It's funny that you bring this up. It is a lot like computer programming.


In a lot of ways it almost seems too close to computer programming. These days, many modern musicians are just using their stupid Mac to compose music. I'm trying to be an accepting person, so I'll say that I don't think it should count as music unless it was played by real musical instruments, not computers, at some point.


----------



## SPR (Nov 12, 2008)

kingtim said:


> It's funny that you bring this up. It is a lot like computer programming.
> 
> In a lot of ways it almost seems too close to computer programming. These days, many modern musicians are just using their stupid Mac to compose music. I'm trying to be an accepting person, so I'll say that I don't think it should count as music unless it was played by real musical instruments, not computers, at some point.


Hm.

I hear you... but I wouldnt completely discount computers as useful tools. After all, isnt it the music that matters?

I tend to agree that pure electronically created music is something very different from its 'analog' relative using strings, wind - lack of 'Auto Tune' to correct less than perfect pitch, etc. I would also argue that composing music on a computer is not a bad thing - and does not diminish in the slightest what might be quality product coming out the far end.
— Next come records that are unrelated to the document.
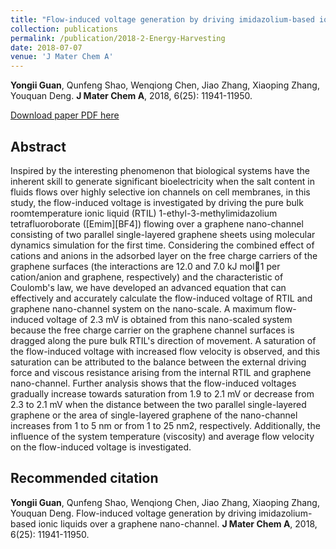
```yaml
---
title: "Flow-induced voltage generation by driving imidazolium-based ionic liquids over a graphene nano-channel"
collection: publications
permalink: /publication/2018-2-Energy-Harvesting
date: 2018-07-07
venue: 'J Mater Chem A'
---
```


<b>Yongii Guan</b>, Qunfeng Shao, Wenqiong Chen, Jiao Zhang, Xiaoping Zhang, Youquan Deng. <b>J Mater Chem A</b>, 2018, 6(25): 11941-11950.

[Download paper PDF here](https://github.com/Yongji-Guan/Yongji-Guan.github.io/blob/master/files/2018-2.pdf)

## Abstract
Inspired by the interesting phenomenon that biological systems have the inherent skill to generate significant bioelectricity when the salt content in fluids flows over highly selective ion channels on cell membranes, in this study, the flow-induced voltage is investigated by driving the pure bulk roomtemperature ionic liquid (RTIL) 1-ethyl-3-methylimidazolium tetrafluoroborate ([Emim][BF4]) flowing over a graphene nano-channel consisting of two parallel single-layered graphene sheets using molecular dynamics simulation for the first time. Considering the combined effect of cations and anions in the adsorbed layer on the free charge carriers of the graphene surfaces (the interactions are 12.0 and 7.0 kJ mol1 per cation/anion and graphene, respectively) and the characteristic of Coulomb's law, we have developed an advanced equation that can effectively and accurately calculate the flow-induced voltage of RTIL and graphene nano-channel system on the nano-scale. A maximum flow-induced voltage of 2.3 mV is obtained from this nano-scaled system because the free charge carrier on the graphene channel surfaces is dragged along the pure bulk RTIL's direction of movement. A saturation of the flow-induced voltage with increased flow velocity is observed, and this saturation can be attributed to the balance between the external driving force and viscous resistance arising from the internal RTIL and graphene nano-channel. Further analysis shows that the flow-induced voltages gradually increase towards saturation from 1.9 to 2.1 mV or decrease from 2.3 to 2.1 mV when the distance between the two parallel single-layered graphene or the area of single-layered graphene of the nano-channel increases from 1 to 5 nm or from 1 to 25 nm2, respectively. Additionally, the influence of the system temperature (viscosity) and average flow velocity on the flow-induced voltage is investigated.

## Recommended citation
<b>Yongii Guan</b>, Qunfeng Shao, Wenqiong Chen, Jiao Zhang, Xiaoping Zhang, Youquan Deng. Flow-induced voltage generation by driving imidazolium-based ionic liquids over a graphene nano-channel. <b>J Mater Chem A</b>, 2018, 6(25): 11941-11950.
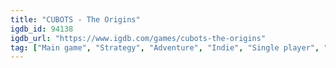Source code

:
 ```yaml
---
title: "CUBOTS - The Origins"
igdb_id: 94138
igdb_url: "https://www.igdb.com/games/cubots-the-origins"
tag: ["Main game", "Strategy", "Adventure", "Indie", "Single player", "Science fiction"]
---
```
I dont find the thought that Bach might have used computers had they been available to him all that far fetched.... consider the detailed permutations he had to craft by hand for the Art of Fuge.

As with all things - computers are very often an improved means to an unimproved end... so if you craft dung without a computer - you should be able to perhaps craft more dung more rapidly with one - and with precisely drawn musical notation, midi interfaces - and uploaded to iTunes within a matter of hours. ("hey look Mom.. I can Make Music!" Good for you Jimmy. I have NO problem with that - anyone that loves music is OK with me.)

Similarly - you could certainly create sublime constructs of universally recognized merit with or without computer. I think there is another thread around here about how someone hated the video game 'Guitar Hero' for similar reasons...

http://www.talkclassical.com/4041-guitar-hero-i-hate.html

in danger of babling....


----------